Personal information
- Full name: Emma Ejrup Navne
- Born: 18 December 1997 (age 28) Nakskov, Denmark
- Nationality: Danish
- Height: 1.76 m (5 ft 9 in)
- Playing position: Centre back

Club information
- Current club: HØJ Elite
- Number: 15

Youth career
- Years: Team
- 2013-2014: Ajax København
- 2014-2015: Nykøbing Falster HK

Senior clubs
- Years: Team
- 2014-2017: Nykøbing Falster HK
- 2017-2019: TMS Ringsted
- 2019-2022: Lugi HF
- 2022-2025: København Håndbold
- 2025-: HØJ Elite

= Emma Navne =

Danish handball player (born 1997)

Emma Ejrup Navne (born 18 December 1997) is a Danish handball player who plays for HØJ Elite in the Danish Damehåndboldligaen.

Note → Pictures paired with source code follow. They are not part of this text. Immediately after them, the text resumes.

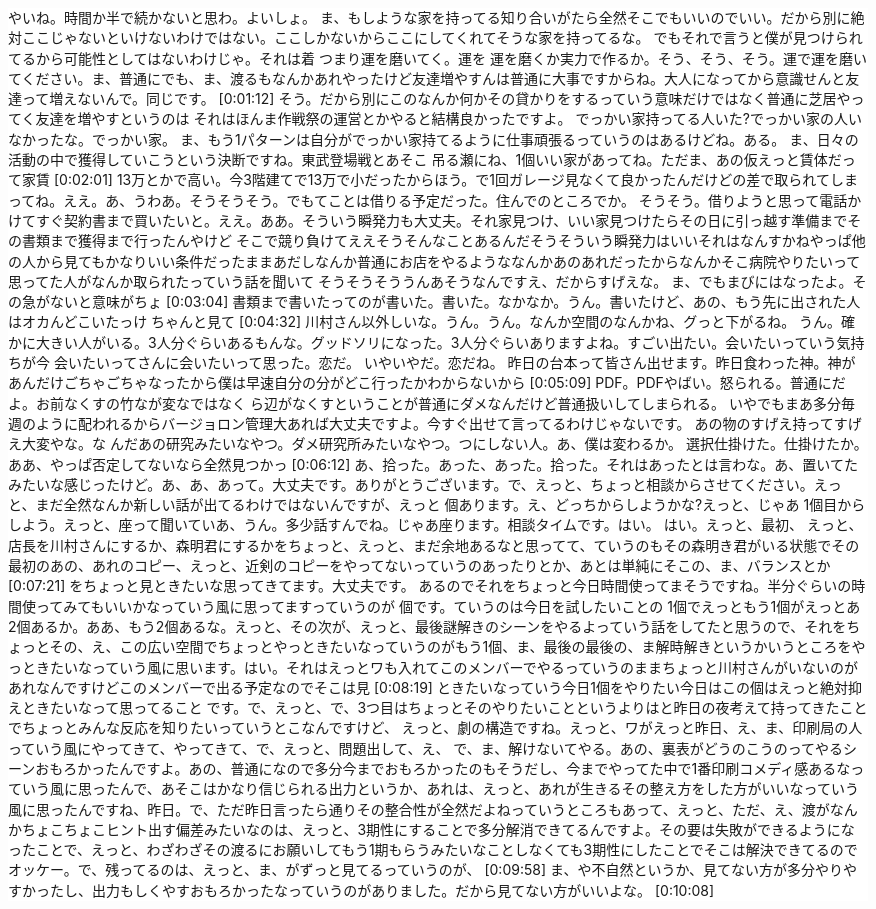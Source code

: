 やいね。時間か半で続かないと思わ。よいしょ。
ま、もしような家を持ってる知り合いがたら全然そこでもいいのでいい。だから別に絶対ここじゃないといけないわけではない。ここしかないからここにしてくれてそうな家を持ってるな。
でもそれで言うと僕が見つけられてるから可能性としてはないわけじゃ。それは着
つまり運を磨いてく。運を
運を磨くか実力で作るか。そう、そう、そう。運で運を磨いてください。ま、普通にでも、ま、渡るもなんかあれやったけど友達増やすんは普通に大事ですからね。大人になってから意識せんと友達って増えないんで。同じです。
[0:01:12]
そう。だから別にこのなんか何かその貸かりをするっていう意味だけではなく普通に芝居やってく友達を増やすというのは
それはほんま作戦祭の運営とかやると結構良かったですよ。
でっかい家持ってる人いた?でっかい家の人いなかったな。でっかい家。
ま、もう1パターンは自分がでっかい家持てるように仕事頑張るっていうのはあるけどね。ある。
ま、日々の活動の中で獲得していこうという決断ですね。東武登場戦とあそこ
吊る瀬にね、1個いい家があってね。ただま、あの仮えっと賃体だって家賃
[0:02:01]
13万とかで高い。今3階建てで13万で小だったからほう。で1回ガレージ見なくて良かったんだけどの差で取られてしまってね。ええ。あ、うわあ。そうそうそう。でもてことは借りる予定だった。住んでのところでか。
そうそう。借りようと思って電話かけてすぐ契約書まで買いたいと。ええ。ああ。そういう瞬発力も大丈夫。それ家見つけ、いい家見つけたらその日に引っ越す準備までその書類まで獲得まで行ったんやけど
そこで競り負けてええそうそんなことあるんだそうそういう瞬発力はいいそれはなんすかねやっぱ他の人から見てもかなりいい条件だったままあだしなんか普通にお店をやるようななんかあのあれだったからなんかそこ病院やりたいって思ってた人がなんか取られたっていう話を聞いて
そうそうそううんあそうなんですえ、だからすげえな。
ま、でもまびにはなったよ。その急がないと意味がちょ
[0:03:04]
書類まで書いたってのが書いた。書いた。なかなか。うん。書いたけど、あの、もう先に出された人はオカんどこいたっけ
ちゃんと見て
[0:04:32]
川村さん以外しいな。うん。うん。なんか空間のなんかね、グっと下がるね。
うん。確かに大きい人がいる。3人分ぐらいあるもんな。グッドソリになった。3人分ぐらいありますよね。すごい出たい。会いたいっていう気持ちが今
会いたいってさんに会いたいって思った。恋だ。
いやいやだ。恋だね。
昨日の台本って皆さん出せます。昨日食わった神。神があんだけごちゃごちゃなったから僕は早速自分の分がどこ行ったかわからないから
[0:05:09]
PDF。PDFやばい。怒られる。普通にだよ。お前なくすの竹なが変なではなく
ら辺がなくすということが普通にダメなんだけど普通扱いしてしまられる。
いやでもまあ多分毎週のように配われるからバージョロン管理大あれば大丈夫ですよ。今すぐ出せて言ってるわけじゃないです。
あの物のすげえ持ってすげえ大変やな。な
んだあの研究みたいなやつ。ダメ研究所みたいなやつ。つにしない人。あ、僕は変わるか。
選択仕掛けた。仕掛けたか。ああ、やっぱ否定してないなら全然見つかっ
[0:06:12]
あ、拾った。あった、あった。拾った。それはあったとは言わな。あ、置いてたみたいな感じったけど。あ、あ、あって。大丈夫です。ありがとうございます。で、えっと、ちょっと相談からさせてください。えっと、まだ全然なんか新しい話が出てるわけではないんですが、えっと
個あります。え、どっちからしようかな?えっと、じゃあ
1個目からしよう。えっと、座って聞いていあ、うん。多少話すんでね。じゃあ座ります。相談タイムです。はい。
はい。えっと、最初、
えっと、店長を川村さんにするか、森明君にするかをちょっと、えっと、まだ余地あるなと思ってて、ていうのもその森明き君がいる状態でその最初のあの、あれのコピー、えっと、近剣のコピーをやってないっていうのあったりとか、あとは単純にそこの、ま、バランスとか
[0:07:21]
をちょっと見ときたいな思ってきてます。大丈夫です。
あるのでそれをちょっと今日時間使ってまそうですね。半分ぐらいの時間使ってみてもいいかなっていう風に思ってますっていうのが
個です。ていうのは今日を試したいことの
1個でえっともう1個がえっとあ
2個あるか。ああ、もう2個あるな。えっと、その次が、えっと、最後謎解きのシーンをやるよっていう話をしてたと思うので、それをちょっとその、え、この広い空間でちょっとやっときたいなっていうのがもう1個、ま、最後の最後の、ま解時解きというかいうところをやっときたいなっていう風に思います。はい。それはえっとワも入れてこのメンバーでやるっていうのままちょっと川村さんがいないのがあれなんですけどこのメンバーで出る予定なのでそこは見
[0:08:19]
ときたいなっていう今日1個をやりたい今日はこの個はえっと絶対抑えときたいなって思ってること
です。で、えっと、で、3つ目はちょっとそのやりたいことというよりはと昨日の夜考えて持ってきたことでちょっとみんな反応を知りたいっていうとこなんですけど、
えっと、劇の構造ですね。えっと、ワがえっと昨日、え、ま、印刷局の人っていう風にやってきて、やってきて、で、えっと、問題出して、え、
で、ま、解けないてやる。あの、裏表がどうのこうのってやるシーンおもろかったんですよ。あの、普通になので多分今までおもろかったのもそうだし、今までやってた中で1番印刷コメディ感あるなっていう風に思ったんで、あそこはかなり信じられる出力というか、あれは、えっと、あれが生きるその整え方をした方がいいなっていう風に思ったんですね、昨日。で、ただ昨日言ったら通りその整合性が全然だよねっていうところもあって、えっと、ただ、え、渡がなんかちょこちょこヒント出す偏差みたいなのは、えっと、3期性にすることで多分解消できてるんですよ。その要は失敗ができるようになったことで、えっと、わざわざその渡るにお願いしてもう1期もらうみたいなことしなくても3期性にしたことでそこは解決できてるのでオッケー。で、残ってるのは、えっと、ま、がずっと見てるっていうのが、
[0:09:58]
ま、や不自然というか、見てない方が多分やりやすかったし、出力もしくやすおもろかったなっていうのがありました。だから見てない方がいいよな。
[0:10:08]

She started her career for Nykøbing Falster Håndboldklub in 2015, winning the 2016–17 Damehåndboldligaen. The following season, Navne transferred to TMS Ringsted in the Danish 1st Division for two seasons.
 She has also played for Lugi HF in Sweden and København Håndbold.

For the 2025–26 season, Navne signed a one-year contract with HØJ Elite.